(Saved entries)

────────────────────────────────────────

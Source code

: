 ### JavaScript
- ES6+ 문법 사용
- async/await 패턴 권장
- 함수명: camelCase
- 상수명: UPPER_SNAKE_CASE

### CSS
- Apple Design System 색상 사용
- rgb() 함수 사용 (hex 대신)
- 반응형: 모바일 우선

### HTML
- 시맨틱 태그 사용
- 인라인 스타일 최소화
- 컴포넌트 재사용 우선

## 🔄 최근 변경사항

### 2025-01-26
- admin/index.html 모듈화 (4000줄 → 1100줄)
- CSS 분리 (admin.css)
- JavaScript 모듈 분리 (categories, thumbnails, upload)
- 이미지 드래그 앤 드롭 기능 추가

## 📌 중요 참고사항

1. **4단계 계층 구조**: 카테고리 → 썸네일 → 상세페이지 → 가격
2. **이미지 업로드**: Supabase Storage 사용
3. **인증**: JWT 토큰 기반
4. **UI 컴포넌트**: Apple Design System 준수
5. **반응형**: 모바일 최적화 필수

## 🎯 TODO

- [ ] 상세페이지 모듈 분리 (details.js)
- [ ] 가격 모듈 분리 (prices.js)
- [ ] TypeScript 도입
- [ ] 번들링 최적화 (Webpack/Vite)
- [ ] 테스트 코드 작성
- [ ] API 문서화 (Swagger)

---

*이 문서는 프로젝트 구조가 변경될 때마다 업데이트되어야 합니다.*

────────────────────────────────────────

— Exercise details —
Looking back over the data above, restate word for word the lines that begin at the line with "- 시맨틱 태그 사용" and end at the line with "4. **UI 컴포넌트**: Apple Design System 준수", inclusive.

— Response to this task —
- 시맨틱 태그 사용
- 인라인 스타일 최소화
- 컴포넌트 재사용 우선

## 🔄 최근 변경사항

### 2025-01-26
- admin/index.html 모듈화 (4000줄 → 1100줄)
- CSS 분리 (admin.css)
- JavaScript 모듈 분리 (categories, thumbnails, upload)
- 이미지 드래그 앤 드롭 기능 추가

## 📌 중요 참고사항

1. **4단계 계층 구조**: 카테고리 → 썸네일 → 상세페이지 → 가격
2. **이미지 업로드**: Supabase Storage 사용
3. **인증**: JWT 토큰 기반
4. **UI 컴포넌트**: Apple Design System 준수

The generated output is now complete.